▶ _ABOUT THIS EXERCISE_: Only lines below containing the string "мърджване" should be counted; please give that count by itself.
RECORDS Start Marker
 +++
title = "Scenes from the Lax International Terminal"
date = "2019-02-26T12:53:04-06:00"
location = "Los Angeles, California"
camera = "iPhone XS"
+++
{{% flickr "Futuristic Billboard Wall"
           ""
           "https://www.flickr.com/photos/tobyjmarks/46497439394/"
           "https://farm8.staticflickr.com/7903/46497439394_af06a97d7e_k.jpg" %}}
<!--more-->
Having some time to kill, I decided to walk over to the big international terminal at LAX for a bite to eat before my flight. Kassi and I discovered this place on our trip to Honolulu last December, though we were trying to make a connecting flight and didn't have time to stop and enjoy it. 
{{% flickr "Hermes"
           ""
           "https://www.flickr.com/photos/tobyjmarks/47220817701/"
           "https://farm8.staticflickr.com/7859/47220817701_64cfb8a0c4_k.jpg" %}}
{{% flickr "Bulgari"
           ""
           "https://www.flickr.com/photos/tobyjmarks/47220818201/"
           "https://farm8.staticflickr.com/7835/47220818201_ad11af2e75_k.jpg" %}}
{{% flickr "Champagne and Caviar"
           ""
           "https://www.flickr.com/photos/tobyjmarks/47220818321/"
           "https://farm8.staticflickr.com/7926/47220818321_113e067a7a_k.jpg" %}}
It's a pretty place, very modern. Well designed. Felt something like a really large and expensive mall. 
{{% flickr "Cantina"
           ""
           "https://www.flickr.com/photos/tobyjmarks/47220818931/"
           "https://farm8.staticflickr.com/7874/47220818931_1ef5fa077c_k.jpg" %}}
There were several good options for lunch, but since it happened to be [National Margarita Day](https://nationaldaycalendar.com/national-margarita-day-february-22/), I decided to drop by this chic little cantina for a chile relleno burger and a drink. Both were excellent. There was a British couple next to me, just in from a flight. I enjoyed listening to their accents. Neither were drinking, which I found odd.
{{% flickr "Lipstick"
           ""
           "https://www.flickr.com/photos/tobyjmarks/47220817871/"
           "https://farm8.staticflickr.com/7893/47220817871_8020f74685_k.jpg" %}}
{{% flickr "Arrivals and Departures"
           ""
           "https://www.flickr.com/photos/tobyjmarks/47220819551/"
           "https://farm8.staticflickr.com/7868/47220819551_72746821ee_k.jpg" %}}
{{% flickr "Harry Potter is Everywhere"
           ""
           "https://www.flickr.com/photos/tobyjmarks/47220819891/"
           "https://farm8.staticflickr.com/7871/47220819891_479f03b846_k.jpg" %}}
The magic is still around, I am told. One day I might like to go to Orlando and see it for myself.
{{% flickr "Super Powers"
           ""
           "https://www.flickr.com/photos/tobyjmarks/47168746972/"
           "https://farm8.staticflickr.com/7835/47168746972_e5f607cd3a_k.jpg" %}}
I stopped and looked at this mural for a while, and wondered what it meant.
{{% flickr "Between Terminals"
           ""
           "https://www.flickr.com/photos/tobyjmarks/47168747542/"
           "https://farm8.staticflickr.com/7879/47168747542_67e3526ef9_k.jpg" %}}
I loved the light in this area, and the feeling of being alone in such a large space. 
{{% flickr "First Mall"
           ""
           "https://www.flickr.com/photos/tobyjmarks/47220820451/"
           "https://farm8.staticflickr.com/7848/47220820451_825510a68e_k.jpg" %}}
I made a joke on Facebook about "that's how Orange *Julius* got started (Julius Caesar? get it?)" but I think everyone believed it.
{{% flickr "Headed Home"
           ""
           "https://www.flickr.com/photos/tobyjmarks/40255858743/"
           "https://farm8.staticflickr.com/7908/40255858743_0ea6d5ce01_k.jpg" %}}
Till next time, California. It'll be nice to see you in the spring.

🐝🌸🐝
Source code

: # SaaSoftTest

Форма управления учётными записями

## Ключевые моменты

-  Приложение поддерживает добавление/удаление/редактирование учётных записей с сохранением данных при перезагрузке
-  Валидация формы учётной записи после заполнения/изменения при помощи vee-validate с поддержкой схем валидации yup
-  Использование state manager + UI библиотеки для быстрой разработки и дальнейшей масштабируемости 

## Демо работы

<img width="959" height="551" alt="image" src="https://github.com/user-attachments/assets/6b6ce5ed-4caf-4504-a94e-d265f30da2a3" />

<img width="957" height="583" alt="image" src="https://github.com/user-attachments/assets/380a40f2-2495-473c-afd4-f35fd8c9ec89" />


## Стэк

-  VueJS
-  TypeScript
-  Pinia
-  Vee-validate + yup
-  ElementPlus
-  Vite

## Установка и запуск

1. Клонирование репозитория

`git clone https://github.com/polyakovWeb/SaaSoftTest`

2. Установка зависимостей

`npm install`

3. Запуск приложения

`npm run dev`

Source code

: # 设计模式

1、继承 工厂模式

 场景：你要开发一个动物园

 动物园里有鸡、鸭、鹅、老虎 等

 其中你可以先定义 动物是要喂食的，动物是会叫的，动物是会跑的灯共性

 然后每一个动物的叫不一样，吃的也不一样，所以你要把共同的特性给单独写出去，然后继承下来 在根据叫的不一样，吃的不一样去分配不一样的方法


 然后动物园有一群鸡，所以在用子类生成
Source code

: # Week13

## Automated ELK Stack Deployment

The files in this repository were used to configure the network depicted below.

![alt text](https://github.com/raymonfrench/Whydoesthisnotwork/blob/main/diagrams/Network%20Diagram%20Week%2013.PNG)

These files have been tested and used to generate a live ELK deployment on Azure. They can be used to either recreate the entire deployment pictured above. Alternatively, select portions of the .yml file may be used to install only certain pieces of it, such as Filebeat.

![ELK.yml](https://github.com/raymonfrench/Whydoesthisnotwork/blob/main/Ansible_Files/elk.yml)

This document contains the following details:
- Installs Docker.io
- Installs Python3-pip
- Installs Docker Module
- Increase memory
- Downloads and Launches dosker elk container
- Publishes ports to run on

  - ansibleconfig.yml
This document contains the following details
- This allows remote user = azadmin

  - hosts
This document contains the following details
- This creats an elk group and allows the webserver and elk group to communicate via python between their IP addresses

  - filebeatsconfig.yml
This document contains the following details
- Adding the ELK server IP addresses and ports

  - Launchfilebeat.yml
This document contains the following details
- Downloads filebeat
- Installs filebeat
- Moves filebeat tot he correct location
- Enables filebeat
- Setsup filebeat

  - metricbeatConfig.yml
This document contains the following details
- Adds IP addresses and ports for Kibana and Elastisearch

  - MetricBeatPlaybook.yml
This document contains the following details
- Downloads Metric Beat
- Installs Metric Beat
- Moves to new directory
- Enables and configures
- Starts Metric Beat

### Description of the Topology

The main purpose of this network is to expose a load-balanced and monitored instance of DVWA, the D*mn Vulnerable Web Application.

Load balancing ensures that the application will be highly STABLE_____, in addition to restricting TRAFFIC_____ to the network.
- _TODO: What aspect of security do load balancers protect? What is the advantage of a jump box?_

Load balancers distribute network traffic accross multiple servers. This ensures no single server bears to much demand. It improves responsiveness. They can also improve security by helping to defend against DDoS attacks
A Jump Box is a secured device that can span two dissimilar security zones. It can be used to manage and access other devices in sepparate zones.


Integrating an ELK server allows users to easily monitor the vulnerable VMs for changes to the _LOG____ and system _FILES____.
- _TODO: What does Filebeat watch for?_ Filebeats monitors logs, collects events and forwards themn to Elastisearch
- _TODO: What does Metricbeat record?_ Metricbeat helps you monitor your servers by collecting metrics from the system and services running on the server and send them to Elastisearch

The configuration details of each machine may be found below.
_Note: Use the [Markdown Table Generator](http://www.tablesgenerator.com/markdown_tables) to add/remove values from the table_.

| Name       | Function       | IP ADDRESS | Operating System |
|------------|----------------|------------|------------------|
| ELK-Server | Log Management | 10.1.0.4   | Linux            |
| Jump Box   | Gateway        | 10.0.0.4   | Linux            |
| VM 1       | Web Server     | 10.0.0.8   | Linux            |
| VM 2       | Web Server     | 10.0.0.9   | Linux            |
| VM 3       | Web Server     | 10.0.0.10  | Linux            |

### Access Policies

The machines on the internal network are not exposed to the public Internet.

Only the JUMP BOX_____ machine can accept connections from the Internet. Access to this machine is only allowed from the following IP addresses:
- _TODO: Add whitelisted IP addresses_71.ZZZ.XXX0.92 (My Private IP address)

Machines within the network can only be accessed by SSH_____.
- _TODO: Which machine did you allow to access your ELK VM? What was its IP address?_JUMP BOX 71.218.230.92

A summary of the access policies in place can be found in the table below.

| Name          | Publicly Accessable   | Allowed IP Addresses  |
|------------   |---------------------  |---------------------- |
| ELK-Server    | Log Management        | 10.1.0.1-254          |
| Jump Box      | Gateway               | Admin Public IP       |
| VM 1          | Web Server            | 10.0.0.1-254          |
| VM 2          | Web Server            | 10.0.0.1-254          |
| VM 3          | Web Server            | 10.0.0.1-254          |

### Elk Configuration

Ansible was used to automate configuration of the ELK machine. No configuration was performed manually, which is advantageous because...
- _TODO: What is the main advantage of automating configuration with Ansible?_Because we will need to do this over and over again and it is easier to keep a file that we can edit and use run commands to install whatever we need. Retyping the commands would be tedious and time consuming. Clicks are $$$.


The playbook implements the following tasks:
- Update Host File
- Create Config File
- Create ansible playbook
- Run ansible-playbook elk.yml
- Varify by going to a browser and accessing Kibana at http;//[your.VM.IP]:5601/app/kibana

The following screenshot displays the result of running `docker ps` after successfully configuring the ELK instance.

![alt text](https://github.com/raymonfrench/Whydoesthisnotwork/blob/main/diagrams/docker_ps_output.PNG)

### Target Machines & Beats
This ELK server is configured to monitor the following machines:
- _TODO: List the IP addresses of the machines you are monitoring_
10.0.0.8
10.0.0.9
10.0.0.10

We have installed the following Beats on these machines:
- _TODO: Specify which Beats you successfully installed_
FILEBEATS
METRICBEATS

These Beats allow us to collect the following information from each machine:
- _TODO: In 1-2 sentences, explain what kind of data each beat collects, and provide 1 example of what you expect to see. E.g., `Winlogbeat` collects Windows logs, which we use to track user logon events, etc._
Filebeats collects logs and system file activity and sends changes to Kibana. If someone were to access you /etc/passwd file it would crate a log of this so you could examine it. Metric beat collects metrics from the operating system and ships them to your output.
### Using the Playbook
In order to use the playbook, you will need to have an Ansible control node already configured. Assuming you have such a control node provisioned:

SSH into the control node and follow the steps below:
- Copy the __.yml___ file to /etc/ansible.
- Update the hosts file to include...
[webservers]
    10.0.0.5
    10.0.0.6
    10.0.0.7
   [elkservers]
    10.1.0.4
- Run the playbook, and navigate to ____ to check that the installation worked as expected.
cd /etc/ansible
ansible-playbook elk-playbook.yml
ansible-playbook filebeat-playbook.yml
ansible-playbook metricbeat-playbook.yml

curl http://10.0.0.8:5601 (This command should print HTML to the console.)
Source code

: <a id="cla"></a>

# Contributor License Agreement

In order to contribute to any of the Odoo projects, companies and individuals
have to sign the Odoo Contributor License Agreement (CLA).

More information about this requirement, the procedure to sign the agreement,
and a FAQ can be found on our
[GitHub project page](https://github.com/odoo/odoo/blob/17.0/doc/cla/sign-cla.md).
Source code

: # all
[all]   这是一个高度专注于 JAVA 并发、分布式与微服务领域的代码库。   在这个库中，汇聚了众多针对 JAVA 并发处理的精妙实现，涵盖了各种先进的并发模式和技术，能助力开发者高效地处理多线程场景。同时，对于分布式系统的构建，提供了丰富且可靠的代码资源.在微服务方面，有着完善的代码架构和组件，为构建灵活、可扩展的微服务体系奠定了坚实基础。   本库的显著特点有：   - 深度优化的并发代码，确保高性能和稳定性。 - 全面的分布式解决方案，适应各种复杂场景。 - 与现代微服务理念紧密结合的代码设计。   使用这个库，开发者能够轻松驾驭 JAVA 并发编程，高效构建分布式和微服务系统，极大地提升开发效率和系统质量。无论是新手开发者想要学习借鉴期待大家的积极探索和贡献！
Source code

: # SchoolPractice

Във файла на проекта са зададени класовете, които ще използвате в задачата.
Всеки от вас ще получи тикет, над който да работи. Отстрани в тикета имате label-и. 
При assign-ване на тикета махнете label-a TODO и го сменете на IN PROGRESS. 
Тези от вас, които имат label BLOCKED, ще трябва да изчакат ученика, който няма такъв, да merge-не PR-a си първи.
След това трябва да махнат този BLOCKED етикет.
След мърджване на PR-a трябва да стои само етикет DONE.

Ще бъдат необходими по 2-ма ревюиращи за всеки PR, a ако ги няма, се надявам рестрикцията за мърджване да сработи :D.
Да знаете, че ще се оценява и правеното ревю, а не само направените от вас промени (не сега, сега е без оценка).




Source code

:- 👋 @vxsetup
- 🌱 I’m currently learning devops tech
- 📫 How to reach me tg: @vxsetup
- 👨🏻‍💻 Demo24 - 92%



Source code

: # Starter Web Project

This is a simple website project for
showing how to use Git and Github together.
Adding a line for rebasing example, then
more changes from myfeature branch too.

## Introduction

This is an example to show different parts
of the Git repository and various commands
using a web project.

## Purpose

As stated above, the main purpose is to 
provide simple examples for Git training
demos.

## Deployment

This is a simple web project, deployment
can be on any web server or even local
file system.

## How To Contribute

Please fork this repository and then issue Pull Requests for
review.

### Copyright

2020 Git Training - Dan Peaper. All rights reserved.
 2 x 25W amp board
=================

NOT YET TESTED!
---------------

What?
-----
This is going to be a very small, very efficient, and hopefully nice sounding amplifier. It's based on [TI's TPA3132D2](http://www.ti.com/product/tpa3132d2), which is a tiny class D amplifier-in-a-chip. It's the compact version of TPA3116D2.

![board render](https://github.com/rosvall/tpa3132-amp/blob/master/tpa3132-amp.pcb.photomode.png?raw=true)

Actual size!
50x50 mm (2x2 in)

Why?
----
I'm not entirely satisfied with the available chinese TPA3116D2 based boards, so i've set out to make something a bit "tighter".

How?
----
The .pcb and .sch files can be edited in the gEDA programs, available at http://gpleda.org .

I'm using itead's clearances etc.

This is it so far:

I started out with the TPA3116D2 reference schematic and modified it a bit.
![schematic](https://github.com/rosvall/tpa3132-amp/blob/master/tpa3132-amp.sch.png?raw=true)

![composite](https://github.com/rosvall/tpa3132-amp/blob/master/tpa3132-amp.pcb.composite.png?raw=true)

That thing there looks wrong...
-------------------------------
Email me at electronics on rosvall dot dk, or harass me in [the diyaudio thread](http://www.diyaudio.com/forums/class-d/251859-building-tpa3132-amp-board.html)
RECORDS End Marker
▶ _RESULT_: 2